# RECORDS FOR PROCESSING:
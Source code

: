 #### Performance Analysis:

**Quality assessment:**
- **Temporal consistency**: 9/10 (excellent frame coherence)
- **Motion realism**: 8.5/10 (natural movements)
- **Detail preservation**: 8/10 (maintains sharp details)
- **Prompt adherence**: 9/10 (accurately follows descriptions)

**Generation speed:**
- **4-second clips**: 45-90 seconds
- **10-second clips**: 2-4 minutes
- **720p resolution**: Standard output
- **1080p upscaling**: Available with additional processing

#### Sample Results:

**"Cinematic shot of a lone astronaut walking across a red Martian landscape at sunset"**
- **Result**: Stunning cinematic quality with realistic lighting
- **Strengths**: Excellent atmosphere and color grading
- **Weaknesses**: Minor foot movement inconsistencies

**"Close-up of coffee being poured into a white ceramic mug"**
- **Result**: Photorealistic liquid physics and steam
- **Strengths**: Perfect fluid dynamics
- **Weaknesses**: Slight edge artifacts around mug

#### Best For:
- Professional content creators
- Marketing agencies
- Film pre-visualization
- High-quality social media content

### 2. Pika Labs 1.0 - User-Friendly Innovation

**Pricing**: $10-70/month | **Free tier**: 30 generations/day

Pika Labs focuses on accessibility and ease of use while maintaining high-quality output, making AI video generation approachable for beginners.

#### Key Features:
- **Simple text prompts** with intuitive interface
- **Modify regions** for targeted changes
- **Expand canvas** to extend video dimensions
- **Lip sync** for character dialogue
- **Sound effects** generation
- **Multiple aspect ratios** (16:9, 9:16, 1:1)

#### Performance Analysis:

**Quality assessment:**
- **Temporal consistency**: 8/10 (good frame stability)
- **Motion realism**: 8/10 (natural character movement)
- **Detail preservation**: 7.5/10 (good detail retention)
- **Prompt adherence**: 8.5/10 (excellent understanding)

# TASK BRIEF:
The expected answer is each line of the records above that includes the string "preservation".

# YOUR RESPONSE:
- **Detail preservation**: 8/10 (maintains sharp details)
- **Detail preservation**: 7.5/10 (good detail retention)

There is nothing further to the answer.